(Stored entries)
+++++
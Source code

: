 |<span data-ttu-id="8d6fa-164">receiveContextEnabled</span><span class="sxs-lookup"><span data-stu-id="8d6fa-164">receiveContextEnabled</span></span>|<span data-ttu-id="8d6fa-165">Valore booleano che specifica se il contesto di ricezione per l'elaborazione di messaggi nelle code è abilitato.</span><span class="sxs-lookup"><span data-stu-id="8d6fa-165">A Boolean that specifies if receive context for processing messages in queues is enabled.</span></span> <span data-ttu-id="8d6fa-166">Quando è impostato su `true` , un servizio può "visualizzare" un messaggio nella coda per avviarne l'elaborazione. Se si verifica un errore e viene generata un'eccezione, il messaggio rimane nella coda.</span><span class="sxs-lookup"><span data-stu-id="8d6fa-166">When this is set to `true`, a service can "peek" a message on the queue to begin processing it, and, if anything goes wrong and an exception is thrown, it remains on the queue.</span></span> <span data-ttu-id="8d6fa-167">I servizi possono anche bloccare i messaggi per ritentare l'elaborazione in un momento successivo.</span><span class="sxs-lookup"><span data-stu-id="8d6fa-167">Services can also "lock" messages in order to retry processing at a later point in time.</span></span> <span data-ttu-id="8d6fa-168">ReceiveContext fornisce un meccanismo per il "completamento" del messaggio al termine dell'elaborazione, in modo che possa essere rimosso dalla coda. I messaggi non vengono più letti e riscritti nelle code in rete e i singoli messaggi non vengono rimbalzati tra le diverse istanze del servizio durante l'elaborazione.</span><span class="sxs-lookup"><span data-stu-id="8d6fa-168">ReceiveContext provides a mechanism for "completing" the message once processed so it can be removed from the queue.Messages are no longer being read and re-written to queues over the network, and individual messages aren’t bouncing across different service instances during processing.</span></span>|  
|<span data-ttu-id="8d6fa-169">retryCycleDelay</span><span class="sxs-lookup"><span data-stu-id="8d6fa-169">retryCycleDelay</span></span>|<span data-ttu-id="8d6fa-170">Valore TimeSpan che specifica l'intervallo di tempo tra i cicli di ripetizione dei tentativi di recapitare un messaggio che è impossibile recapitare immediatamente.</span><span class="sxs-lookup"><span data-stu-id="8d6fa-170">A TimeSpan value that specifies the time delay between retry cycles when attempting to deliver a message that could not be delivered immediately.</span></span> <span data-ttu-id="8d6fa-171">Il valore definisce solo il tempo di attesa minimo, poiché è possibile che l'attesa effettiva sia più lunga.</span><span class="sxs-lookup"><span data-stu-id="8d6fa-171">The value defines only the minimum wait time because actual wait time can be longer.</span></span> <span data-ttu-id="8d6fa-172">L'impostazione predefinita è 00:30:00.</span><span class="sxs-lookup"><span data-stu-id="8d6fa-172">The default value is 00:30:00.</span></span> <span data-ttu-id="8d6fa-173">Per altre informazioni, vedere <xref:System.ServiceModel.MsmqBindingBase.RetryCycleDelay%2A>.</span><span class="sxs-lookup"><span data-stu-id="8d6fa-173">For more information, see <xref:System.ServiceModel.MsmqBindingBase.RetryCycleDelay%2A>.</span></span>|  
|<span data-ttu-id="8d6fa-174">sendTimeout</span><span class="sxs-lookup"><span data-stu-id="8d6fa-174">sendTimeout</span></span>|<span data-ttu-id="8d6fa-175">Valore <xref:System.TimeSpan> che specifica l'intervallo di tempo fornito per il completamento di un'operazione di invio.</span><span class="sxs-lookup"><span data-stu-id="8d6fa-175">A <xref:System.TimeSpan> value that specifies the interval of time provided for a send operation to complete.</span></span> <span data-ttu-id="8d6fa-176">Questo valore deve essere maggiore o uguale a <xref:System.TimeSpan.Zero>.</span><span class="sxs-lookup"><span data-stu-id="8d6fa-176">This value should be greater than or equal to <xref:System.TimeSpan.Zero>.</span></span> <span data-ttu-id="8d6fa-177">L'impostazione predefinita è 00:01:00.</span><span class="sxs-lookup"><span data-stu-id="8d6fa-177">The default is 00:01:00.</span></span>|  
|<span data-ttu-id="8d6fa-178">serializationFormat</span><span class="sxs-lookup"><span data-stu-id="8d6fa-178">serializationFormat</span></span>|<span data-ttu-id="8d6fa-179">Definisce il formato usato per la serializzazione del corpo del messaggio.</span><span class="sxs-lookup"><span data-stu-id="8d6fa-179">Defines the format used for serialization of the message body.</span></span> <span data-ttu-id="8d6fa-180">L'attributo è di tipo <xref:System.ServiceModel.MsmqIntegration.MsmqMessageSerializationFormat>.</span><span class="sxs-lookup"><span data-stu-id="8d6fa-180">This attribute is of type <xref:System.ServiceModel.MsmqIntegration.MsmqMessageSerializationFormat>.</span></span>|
+++++
**Action item**
Please make an exact copy of every record, leaving nothing out.

**Result**
Source code

: |<span data-ttu-id="8d6fa-164">receiveContextEnabled</span><span class="sxs-lookup"><span data-stu-id="8d6fa-164">receiveContextEnabled</span></span>|<span data-ttu-id="8d6fa-165">Valore booleano che specifica se il contesto di ricezione per l'elaborazione di messaggi nelle code è abilitato.</span><span class="sxs-lookup"><span data-stu-id="8d6fa-165">A Boolean that specifies if receive context for processing messages in queues is enabled.</span></span> <span data-ttu-id="8d6fa-166">Quando è impostato su `true` , un servizio può "visualizzare" un messaggio nella coda per avviarne l'elaborazione. Se si verifica un errore e viene generata un'eccezione, il messaggio rimane nella coda.</span><span class="sxs-lookup"><span data-stu-id="8d6fa-166">When this is set to `true`, a service can "peek" a message on the queue to begin processing it, and, if anything goes wrong and an exception is thrown, it remains on the queue.</span></span> <span data-ttu-id="8d6fa-167">I servizi possono anche bloccare i messaggi per ritentare l'elaborazione in un momento successivo.</span><span class="sxs-lookup"><span data-stu-id="8d6fa-167">Services can also "lock" messages in order to retry processing at a later point in time.</span></span> <span data-ttu-id="8d6fa-168">ReceiveContext fornisce un meccanismo per il "completamento" del messaggio al termine dell'elaborazione, in modo che possa essere rimosso dalla coda. I messaggi non vengono più letti e riscritti nelle code in rete e i singoli messaggi non vengono rimbalzati tra le diverse istanze del servizio durante l'elaborazione.</span><span class="sxs-lookup"><span data-stu-id="8d6fa-168">ReceiveContext provides a mechanism for "completing" the message once processed so it can be removed from the queue.Messages are no longer being read and re-written to queues over the network, and individual messages aren’t bouncing across different service instances during processing.</span></span>|  
|<span data-ttu-id="8d6fa-169">retryCycleDelay</span><span class="sxs-lookup"><span data-stu-id="8d6fa-169">retryCycleDelay</span></span>|<span data-ttu-id="8d6fa-170">Valore TimeSpan che specifica l'intervallo di tempo tra i cicli di ripetizione dei tentativi di recapitare un messaggio che è impossibile recapitare immediatamente.</span><span class="sxs-lookup"><span data-stu-id="8d6fa-170">A TimeSpan value that specifies the time delay between retry cycles when attempting to deliver a message that could not be delivered immediately.</span></span> <span data-ttu-id="8d6fa-171">Il valore definisce solo il tempo di attesa minimo, poiché è possibile che l'attesa effettiva sia più lunga.</span><span class="sxs-lookup"><span data-stu-id="8d6fa-171">The value defines only the minimum wait time because actual wait time can be longer.</span></span> <span data-ttu-id="8d6fa-172">L'impostazione predefinita è 00:30:00.</span><span class="sxs-lookup"><span data-stu-id="8d6fa-172">The default value is 00:30:00.</span></span> <span data-ttu-id="8d6fa-173">Per altre informazioni, vedere <xref:System.ServiceModel.MsmqBindingBase.RetryCycleDelay%2A>.</span><span class="sxs-lookup"><span data-stu-id="8d6fa-173">For more information, see <xref:System.ServiceModel.MsmqBindingBase.RetryCycleDelay%2A>.</span></span>|  
|<span data-ttu-id="8d6fa-174">sendTimeout</span><span class="sxs-lookup"><span data-stu-id="8d6fa-174">sendTimeout</span></span>|<span data-ttu-id="8d6fa-175">Valore <xref:System.TimeSpan> che specifica l'intervallo di tempo fornito per il completamento di un'operazione di invio.</span><span class="sxs-lookup"><span data-stu-id="8d6fa-175">A <xref:System.TimeSpan> value that specifies the interval of time provided for a send operation to complete.</span></span> <span data-ttu-id="8d6fa-176">Questo valore deve essere maggiore o uguale a <xref:System.TimeSpan.Zero>.</span><span class="sxs-lookup"><span data-stu-id="8d6fa-176">This value should be greater than or equal to <xref:System.TimeSpan.Zero>.</span></span> <span data-ttu-id="8d6fa-177">L'impostazione predefinita è 00:01:00.</span><span class="sxs-lookup"><span data-stu-id="8d6fa-177">The default is 00:01:00.</span></span>|  
|<span data-ttu-id="8d6fa-178">serializationFormat</span><span class="sxs-lookup"><span data-stu-id="8d6fa-178">serializationFormat</span></span>|<span data-ttu-id="8d6fa-179">Definisce il formato usato per la serializzazione del corpo del messaggio.</span><span class="sxs-lookup"><span data-stu-id="8d6fa-179">Defines the format used for serialization of the message body.</span></span> <span data-ttu-id="8d6fa-180">L'attributo è di tipo <xref:System.ServiceModel.MsmqIntegration.MsmqMessageSerializationFormat>.</span><span class="sxs-lookup"><span data-stu-id="8d6fa-180">This attribute is of type <xref:System.ServiceModel.MsmqIntegration.MsmqMessageSerializationFormat>.</span></span>|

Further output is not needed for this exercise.